Duplicate Content- What’s the Big Deal?

Although double the flavor makes for fantastically delicious spearmint gum (just look how happy all the twins are!), duplicate content on the internet deserves to be a serious worry for SEO’s and site owners. If the content on your site is exactly the same as the content on another- Google generally believes that one of these sources is legitimate while the other is just a duplicate. They only want one of these sources to show up in search engines so they try to devalue, in no rankings, the copied content. If Google fails at identifying and rewarding the original source (as is apt to happen at times) then each version of the content essentially splits the reward and value attributed to it by search engines, hurting the results for both. Site owners who have the one version of content on a ‘Services’ page will be splitting the rankings with their ‘About Us’ page if each have identical content. Because of this, savvy SEO’s try to focus the reward onto one page- the one they want to index higher and that drives the most conversions (purchases, phone-calls, etc.).

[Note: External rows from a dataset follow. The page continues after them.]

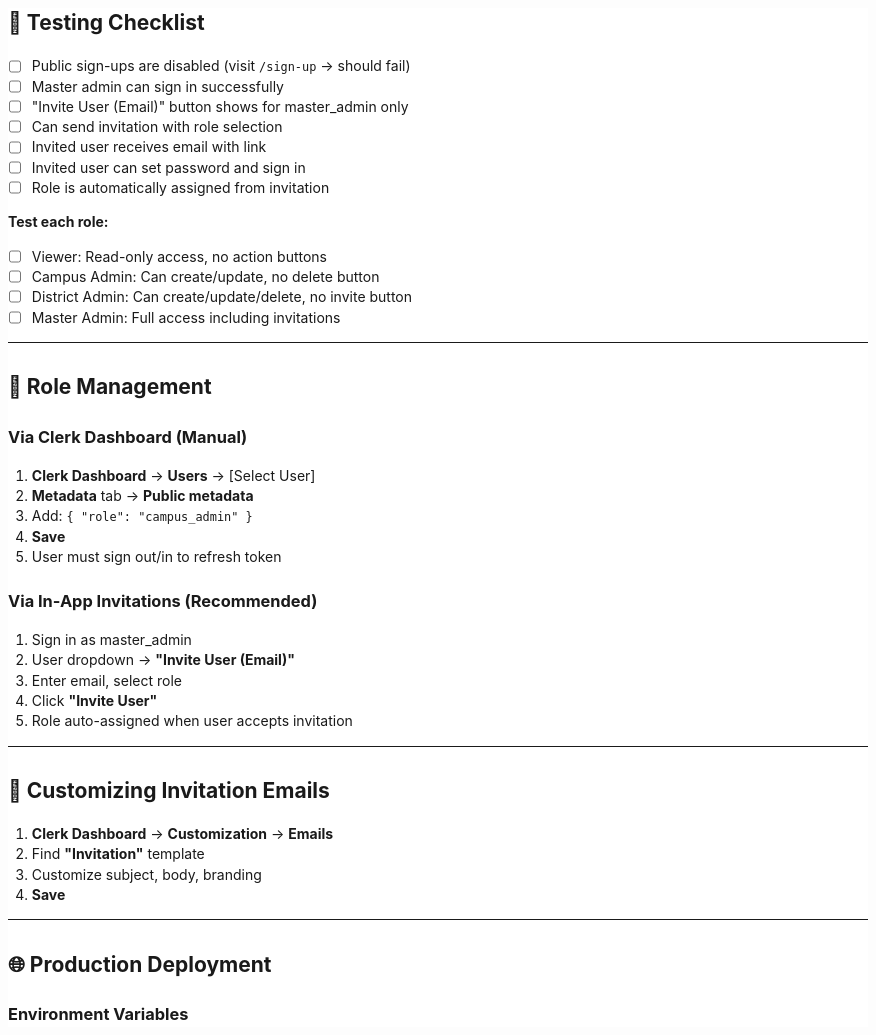 
## 🧪 Testing Checklist

- [ ] Public sign-ups are disabled (visit `/sign-up` → should fail)
- [ ] Master admin can sign in successfully
- [ ] "Invite User (Email)" button shows for master_admin only
- [ ] Can send invitation with role selection
- [ ] Invited user receives email with link
- [ ] Invited user can set password and sign in
- [ ] Role is automatically assigned from invitation

**Test each role:**
- [ ] Viewer: Read-only access, no action buttons
- [ ] Campus Admin: Can create/update, no delete button
- [ ] District Admin: Can create/update/delete, no invite button
- [ ] Master Admin: Full access including invitations

---

## 🔑 Role Management

### Via Clerk Dashboard (Manual)
1. **Clerk Dashboard** → **Users** → [Select User]
2. **Metadata** tab → **Public metadata**
3. Add: `{ "role": "campus_admin" }`
4. **Save**
5. User must sign out/in to refresh token

### Via In-App Invitations (Recommended)
1. Sign in as master_admin
2. User dropdown → **"Invite User (Email)"**
3. Enter email, select role
4. Click **"Invite User"**
5. Role auto-assigned when user accepts invitation

---

## 📧 Customizing Invitation Emails

1. **Clerk Dashboard** → **Customization** → **Emails**
2. Find **"Invitation"** template
3. Customize subject, body, branding
4. **Save**

---

## 🌐 Production Deployment

### Environment Variables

Google launched the rel=”canonical” coding element to address this very concern- allowing developers to point Google to the preferred version of the content. However, when Matt Cutts originally announced it, he made it clear that it worked withing domains and not across URL’s. The included video offers Matt’s thorough- over 20 min- overview of the element and it’s uses.

 


 
Duplicate Content on Separate URL’s

Google posted the video in February, 2009. As you saw in the video, Matt clearly outlines the limitations of the new coding element (technically, not a tag). Later, in December, 2009, Google’s Webmaster Central Blog updated their support to include recognizing rel=”canonical” element between domains. They state:

“For some sites, there are legitimate reasons to duplicate content across different websites — for instance, to migrate to a new domain name using a web server that cannot create server-side redirects. To help with issues that arise on such sites, we’re announcing our support of the cross-domain rel=”canonical” link element.”

At Gravitate, we’ve had to use the rel=”canonical” link element on sites that have duplicate content issues within a site or when they have legitimate duplicate content on multiple domains. Allowing Google to index the correct version and focus the credit to the applicable page of content.

I’d love to hear how you’ve dealt with duplicate content issues. Let me know if you can add any flavor or depth to the discussion.